#### [TASK ITEM]
The records below hold a stretch from the line with "Offres d'emploi python" through the line with "2016/11/30 - [Administrateur"; return exactly those lines, ends included, and nothing more.

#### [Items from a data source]
::::::::::
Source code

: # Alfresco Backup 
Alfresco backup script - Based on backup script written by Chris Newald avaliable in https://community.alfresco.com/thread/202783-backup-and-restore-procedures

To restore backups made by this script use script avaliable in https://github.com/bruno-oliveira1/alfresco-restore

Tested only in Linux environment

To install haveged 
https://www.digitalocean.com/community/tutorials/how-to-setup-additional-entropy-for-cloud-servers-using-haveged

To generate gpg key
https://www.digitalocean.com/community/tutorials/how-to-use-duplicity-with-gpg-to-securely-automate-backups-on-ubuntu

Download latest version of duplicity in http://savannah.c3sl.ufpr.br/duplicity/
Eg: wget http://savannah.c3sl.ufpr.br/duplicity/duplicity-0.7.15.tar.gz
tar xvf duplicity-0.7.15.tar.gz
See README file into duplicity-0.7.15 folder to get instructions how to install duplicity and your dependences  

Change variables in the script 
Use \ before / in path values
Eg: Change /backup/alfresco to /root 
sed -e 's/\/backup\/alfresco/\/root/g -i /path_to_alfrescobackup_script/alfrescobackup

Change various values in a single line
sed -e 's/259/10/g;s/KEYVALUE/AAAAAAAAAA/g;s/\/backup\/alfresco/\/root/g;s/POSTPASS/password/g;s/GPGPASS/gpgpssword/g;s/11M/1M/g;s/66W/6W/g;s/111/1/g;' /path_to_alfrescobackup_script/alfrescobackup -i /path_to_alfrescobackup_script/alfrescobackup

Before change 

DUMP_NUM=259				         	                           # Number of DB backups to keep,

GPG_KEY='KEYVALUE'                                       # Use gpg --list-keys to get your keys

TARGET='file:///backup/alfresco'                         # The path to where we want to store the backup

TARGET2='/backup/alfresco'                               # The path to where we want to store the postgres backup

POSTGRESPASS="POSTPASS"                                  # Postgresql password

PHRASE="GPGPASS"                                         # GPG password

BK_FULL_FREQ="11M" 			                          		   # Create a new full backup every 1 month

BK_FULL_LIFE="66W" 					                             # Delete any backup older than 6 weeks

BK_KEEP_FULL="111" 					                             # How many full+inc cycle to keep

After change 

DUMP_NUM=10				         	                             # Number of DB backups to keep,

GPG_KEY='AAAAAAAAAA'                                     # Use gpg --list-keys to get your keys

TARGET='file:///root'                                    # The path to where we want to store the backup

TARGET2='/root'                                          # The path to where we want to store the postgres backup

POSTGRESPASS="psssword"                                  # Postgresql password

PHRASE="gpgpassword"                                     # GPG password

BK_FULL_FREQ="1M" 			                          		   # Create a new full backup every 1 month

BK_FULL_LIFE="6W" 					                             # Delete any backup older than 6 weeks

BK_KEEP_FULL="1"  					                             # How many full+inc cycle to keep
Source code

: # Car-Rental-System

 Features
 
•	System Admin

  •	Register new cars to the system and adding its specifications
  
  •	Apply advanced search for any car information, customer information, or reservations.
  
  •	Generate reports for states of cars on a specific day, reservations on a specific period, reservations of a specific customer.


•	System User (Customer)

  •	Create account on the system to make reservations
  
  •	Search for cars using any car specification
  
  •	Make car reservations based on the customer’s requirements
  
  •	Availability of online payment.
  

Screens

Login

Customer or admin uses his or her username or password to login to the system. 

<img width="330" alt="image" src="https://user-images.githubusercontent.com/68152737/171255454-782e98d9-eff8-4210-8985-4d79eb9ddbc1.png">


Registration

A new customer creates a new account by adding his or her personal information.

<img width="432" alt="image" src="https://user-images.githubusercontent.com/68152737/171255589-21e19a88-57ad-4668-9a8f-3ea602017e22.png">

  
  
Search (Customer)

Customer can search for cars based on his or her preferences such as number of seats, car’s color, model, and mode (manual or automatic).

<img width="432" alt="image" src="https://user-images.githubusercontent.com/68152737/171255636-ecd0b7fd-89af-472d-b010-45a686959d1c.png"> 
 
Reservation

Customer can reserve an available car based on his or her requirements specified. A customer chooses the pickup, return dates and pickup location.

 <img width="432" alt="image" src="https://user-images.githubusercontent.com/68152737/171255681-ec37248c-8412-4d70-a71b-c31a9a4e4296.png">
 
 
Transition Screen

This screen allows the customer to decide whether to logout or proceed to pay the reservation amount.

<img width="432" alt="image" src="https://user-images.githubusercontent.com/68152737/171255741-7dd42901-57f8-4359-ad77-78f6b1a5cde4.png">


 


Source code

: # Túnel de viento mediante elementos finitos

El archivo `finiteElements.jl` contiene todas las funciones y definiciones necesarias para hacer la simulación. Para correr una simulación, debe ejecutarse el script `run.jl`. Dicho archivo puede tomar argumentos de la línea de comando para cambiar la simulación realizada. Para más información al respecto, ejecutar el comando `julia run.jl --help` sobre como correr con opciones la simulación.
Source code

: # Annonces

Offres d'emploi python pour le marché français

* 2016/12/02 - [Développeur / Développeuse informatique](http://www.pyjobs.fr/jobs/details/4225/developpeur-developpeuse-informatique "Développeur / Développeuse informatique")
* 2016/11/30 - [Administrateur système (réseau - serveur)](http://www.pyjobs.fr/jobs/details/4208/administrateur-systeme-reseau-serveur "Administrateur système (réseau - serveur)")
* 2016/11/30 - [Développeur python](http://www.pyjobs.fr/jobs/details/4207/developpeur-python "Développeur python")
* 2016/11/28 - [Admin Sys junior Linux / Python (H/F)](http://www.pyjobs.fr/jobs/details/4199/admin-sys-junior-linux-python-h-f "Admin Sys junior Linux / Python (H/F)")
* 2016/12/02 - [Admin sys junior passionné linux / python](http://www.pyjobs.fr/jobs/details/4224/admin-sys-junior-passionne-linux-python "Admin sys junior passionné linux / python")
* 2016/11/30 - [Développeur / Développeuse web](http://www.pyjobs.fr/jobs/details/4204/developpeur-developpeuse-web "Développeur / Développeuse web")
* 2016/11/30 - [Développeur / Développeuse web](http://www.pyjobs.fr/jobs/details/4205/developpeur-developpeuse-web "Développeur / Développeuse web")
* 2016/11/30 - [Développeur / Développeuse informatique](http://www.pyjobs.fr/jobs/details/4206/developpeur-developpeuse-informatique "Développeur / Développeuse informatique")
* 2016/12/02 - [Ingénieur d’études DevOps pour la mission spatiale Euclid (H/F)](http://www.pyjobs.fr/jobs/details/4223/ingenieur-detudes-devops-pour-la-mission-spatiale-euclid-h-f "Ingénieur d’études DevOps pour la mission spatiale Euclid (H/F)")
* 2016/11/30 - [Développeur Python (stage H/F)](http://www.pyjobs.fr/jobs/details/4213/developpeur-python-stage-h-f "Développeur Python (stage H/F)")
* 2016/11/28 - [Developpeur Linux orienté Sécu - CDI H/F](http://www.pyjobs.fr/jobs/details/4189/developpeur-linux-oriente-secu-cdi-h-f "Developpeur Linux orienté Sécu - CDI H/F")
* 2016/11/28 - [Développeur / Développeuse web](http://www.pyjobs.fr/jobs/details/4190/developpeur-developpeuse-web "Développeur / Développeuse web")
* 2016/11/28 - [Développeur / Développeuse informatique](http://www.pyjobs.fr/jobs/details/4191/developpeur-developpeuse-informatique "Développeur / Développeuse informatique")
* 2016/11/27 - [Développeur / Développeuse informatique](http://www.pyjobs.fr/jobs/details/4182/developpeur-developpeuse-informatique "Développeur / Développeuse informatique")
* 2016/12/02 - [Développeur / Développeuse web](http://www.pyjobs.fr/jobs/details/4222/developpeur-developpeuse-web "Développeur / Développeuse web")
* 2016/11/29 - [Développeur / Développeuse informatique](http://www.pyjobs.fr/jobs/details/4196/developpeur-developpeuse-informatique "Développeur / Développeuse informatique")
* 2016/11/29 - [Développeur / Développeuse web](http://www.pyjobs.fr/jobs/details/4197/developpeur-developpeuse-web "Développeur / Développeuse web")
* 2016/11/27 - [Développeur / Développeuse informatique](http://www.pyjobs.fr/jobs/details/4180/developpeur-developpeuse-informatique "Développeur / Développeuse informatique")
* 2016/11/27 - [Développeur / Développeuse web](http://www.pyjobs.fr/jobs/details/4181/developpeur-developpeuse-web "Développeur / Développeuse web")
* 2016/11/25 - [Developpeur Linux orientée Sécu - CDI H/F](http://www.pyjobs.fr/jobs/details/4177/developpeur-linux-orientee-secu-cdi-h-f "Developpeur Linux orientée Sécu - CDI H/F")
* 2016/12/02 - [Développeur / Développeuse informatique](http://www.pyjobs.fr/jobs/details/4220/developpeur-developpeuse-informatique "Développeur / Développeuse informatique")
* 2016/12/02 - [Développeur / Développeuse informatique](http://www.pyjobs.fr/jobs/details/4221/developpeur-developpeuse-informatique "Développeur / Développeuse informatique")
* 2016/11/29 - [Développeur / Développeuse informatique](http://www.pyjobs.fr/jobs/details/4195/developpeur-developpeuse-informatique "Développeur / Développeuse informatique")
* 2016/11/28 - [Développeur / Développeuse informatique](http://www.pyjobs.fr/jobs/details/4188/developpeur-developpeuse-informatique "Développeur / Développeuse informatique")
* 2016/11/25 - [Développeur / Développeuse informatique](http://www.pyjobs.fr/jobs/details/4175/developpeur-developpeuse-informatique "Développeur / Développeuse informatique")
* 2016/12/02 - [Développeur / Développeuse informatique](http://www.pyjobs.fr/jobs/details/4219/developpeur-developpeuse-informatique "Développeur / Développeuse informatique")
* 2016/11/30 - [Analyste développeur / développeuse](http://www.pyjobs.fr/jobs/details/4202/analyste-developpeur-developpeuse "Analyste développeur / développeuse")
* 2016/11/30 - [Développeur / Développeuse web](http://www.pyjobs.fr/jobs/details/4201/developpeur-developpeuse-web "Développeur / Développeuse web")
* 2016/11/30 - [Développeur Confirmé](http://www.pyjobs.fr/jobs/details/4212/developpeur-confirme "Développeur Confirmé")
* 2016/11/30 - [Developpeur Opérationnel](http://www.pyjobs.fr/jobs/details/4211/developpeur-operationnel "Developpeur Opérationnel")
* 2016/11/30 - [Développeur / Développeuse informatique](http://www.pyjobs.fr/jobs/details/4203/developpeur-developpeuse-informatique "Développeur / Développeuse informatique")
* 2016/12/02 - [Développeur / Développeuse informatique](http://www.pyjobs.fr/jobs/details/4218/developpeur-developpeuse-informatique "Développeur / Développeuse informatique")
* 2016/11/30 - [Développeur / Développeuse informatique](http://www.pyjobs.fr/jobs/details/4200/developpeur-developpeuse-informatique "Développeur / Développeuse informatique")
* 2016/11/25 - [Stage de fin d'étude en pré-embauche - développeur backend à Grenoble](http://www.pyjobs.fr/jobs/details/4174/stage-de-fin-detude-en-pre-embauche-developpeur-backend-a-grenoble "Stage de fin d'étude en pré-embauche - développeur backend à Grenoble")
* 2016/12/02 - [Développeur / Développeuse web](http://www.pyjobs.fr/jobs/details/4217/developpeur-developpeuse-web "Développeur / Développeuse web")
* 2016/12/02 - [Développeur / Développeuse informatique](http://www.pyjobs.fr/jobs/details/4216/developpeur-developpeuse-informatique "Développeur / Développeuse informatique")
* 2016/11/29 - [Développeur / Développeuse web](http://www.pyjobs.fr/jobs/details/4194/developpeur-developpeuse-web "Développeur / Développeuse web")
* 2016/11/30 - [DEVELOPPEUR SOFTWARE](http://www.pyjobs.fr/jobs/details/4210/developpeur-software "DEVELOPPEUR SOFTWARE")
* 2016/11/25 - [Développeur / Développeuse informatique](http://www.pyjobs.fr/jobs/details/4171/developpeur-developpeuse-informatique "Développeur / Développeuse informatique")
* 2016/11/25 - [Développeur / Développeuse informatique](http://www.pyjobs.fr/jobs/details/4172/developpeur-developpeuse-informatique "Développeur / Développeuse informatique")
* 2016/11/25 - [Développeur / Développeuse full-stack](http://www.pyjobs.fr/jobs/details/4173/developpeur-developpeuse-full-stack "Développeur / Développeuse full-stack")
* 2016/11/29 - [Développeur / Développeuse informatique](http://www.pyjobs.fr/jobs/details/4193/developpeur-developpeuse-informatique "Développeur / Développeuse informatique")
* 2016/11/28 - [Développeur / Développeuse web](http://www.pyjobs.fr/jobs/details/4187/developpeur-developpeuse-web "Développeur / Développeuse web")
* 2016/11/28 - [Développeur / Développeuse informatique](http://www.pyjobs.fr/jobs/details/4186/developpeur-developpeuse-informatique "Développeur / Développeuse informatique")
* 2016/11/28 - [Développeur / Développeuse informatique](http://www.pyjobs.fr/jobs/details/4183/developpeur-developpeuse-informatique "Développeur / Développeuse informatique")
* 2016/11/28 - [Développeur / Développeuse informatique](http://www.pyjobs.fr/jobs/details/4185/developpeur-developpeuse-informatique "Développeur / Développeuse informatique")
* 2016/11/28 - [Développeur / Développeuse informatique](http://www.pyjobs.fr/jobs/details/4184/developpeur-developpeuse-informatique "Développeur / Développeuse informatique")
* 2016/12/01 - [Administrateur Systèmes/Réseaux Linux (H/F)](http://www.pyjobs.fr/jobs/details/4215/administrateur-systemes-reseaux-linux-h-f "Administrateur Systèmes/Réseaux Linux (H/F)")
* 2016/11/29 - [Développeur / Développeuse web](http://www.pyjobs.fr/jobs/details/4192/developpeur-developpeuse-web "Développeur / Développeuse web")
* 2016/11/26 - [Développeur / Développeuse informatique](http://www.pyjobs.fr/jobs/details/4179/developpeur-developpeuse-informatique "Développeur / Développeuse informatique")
::::::::::
#### [ANSWER BOX]
Offres d'emploi python pour le marché français

* 2016/12/02 - [Développeur / Développeuse informatique](http://www.pyjobs.fr/jobs/details/4225/developpeur-developpeuse-informatique "Développeur / Développeuse informatique")
* 2016/11/30 - [Administrateur système (réseau - serveur)](http://www.pyjobs.fr/jobs/details/4208/administrateur-systeme-reseau-serveur "Administrateur système (réseau - serveur)")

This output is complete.